Fourteen of the nation’s largest broadcasting companies have invested in Ibiquity, including giants such as Clear Channel Communications, Infinity Broadcasting Corp. and ABC. The company also has support from interested heavyweights such as Ford Motor Co. and retailers including Crutchfield and Good Guys.

Ibiquity officials hope that the critical mass of stakeholders behind it will guarantee IBOC’s acceptance in the marketplace and separate it from orphan technologies touted as the “next big thing” but adopted by only a few, such as Digital Audio Tape to replace CDs or the failed first stab at AM stereo in the 1980s.

The difference between the current analog broadcasting and digital is roughly the same as the difference between vinyl albums and compact discs. Radio stations transmit continuous electromagnetic waves that fly through the air until they’re picked up by receivers tuned to that frequency, which then convert the waves to sound. But the waves are very vulnerable to interference. Digital broadcasters send their signals not as continuous waves but in short bursts, which are reassembled and decoded by radio receivers. Those signals can be compressed, allowing for a much higher volume of information to be sent out--such as pictures and text data, in addition to just the music--and the information can be stored in the receivers. That prevents interruptions, the way portable CD players avoid skips by delaying playback for a few seconds.

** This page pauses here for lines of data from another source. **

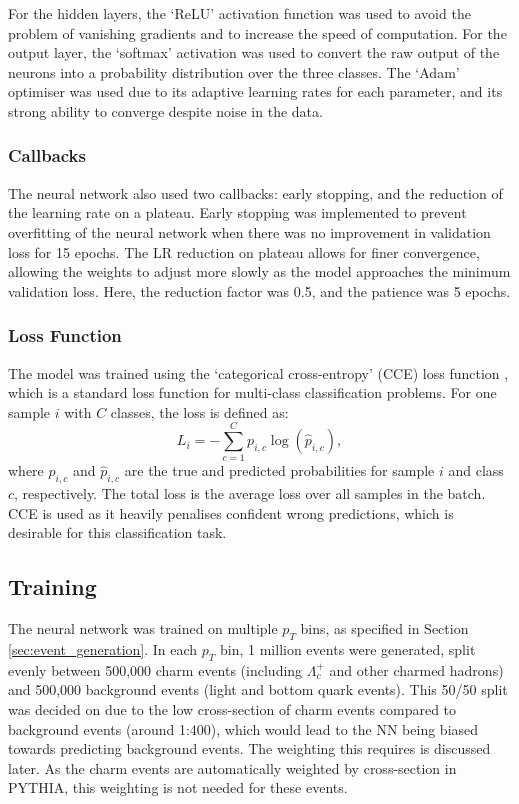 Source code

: \documentclass[12pt]{article}
\begin{document}
For the hidden layers, the `ReLU' activation function was used to avoid the problem of vanishing gradients and to increase the speed of computation. For the output layer, the `softmax' activation was used to convert the raw output of the neurons into a probability distribution over the three classes. The `Adam' optimiser was used due to its adaptive learning rates for each parameter, and its strong ability to converge despite noise in the data.

\subsubsection{Callbacks}
The neural network also used two callbacks: early stopping, and the reduction of the learning rate on a plateau. Early stopping was implemented to prevent overfitting of the neural network when there was no improvement in validation loss for 15 epochs. The LR reduction on plateau allows for finer convergence, allowing the weights to adjust more slowly as the model approaches the minimum validation loss. Here, the reduction factor was 0.5, and the patience was 5 epochs.

\subsubsection{Loss Function}
The model was trained using the `categorical cross-entropy' (CCE) loss function \cite{CCE}, which is a standard loss function for multi-class classification problems. For one sample $i$ with $C$ classes, the loss is defined as:
\begin{equation}
    L_i = -\sum^{C}_{c=1} p_{i,c} \log(\hat{p}_{i,c}),
\end{equation}
where $p_{i,c}$ and $\hat{p}_{i,c}$ are the true and predicted probabilities for sample $i$ and class $c$, respectively. The total loss is the average loss over all samples in the batch. CCE is used as it heavily penalises confident wrong predictions, which is desirable for this classification task.

\subsection{Training}
The neural network was trained on multiple $p_T$ bins, as specified in Section \ref{sec:event_generation}. In each $p_T$ bin, 1 million events were generated, split evenly between 500,000 charm events (including $\Lambda_c^+$ and other charmed hadrons) and 500,000 background events (light and bottom quark events). This 50/50 split was decided on due to the low cross-section of charm events compared to background events (around 1:400), which would lead to the NN being biased towards predicting background events. The weighting this requires is discussed later. As the charm events are automatically weighted by cross-section in PYTHIA, this weighting is not needed for these events.
\end{document}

Digital radio proponents tout that feature, saying it will keep listeners from losing their signals when they drive into a tunnel or behind a tall building.

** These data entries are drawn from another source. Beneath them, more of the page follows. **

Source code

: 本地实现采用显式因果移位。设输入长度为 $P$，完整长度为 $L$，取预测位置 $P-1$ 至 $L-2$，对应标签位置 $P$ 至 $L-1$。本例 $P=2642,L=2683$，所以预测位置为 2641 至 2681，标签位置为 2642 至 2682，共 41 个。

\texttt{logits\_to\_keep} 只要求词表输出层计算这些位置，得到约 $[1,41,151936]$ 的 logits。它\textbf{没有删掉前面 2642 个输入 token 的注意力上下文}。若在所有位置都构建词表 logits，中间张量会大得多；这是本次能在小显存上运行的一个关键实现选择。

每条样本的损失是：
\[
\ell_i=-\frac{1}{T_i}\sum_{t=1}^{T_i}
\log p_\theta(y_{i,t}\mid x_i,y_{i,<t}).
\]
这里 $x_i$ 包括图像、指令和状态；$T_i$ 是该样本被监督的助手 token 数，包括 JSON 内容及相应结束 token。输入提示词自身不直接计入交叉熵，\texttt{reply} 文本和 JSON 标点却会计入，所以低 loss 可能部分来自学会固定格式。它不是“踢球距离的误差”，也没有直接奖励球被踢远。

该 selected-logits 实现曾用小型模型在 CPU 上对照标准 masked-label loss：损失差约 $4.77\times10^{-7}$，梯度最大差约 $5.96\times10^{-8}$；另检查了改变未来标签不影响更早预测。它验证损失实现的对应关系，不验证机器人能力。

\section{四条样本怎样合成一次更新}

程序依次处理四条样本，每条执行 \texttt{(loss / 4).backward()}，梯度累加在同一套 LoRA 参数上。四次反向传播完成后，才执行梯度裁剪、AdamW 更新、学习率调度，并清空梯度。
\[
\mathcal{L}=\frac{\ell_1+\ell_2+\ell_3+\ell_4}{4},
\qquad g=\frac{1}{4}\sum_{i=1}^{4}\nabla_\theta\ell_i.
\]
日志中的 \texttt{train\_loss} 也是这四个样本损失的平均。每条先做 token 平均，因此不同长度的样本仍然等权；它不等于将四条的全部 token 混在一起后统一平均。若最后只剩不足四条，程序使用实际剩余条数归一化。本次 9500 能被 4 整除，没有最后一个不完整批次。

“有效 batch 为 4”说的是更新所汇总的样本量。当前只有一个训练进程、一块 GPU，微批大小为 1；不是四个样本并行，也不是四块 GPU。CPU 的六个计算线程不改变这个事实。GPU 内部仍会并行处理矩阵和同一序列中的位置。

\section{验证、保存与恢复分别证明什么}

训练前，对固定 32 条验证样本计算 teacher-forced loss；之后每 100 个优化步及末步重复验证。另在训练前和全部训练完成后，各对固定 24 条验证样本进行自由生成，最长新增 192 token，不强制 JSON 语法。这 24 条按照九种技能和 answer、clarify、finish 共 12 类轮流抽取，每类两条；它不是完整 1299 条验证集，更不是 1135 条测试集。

Not everyone is enchanted by the new technology, however. For instance, supporters of Low-Power FM--a service designed to allow church or civic groups on the airwaves with tiny stations that can transmit only a few miles--say the digital signals will interfere with their broadcasts and eventually squelch the fledgling service altogether. Other critics say the digital signals that will accompany each station’s analog transmission for a while create static for stations next to it on the dial.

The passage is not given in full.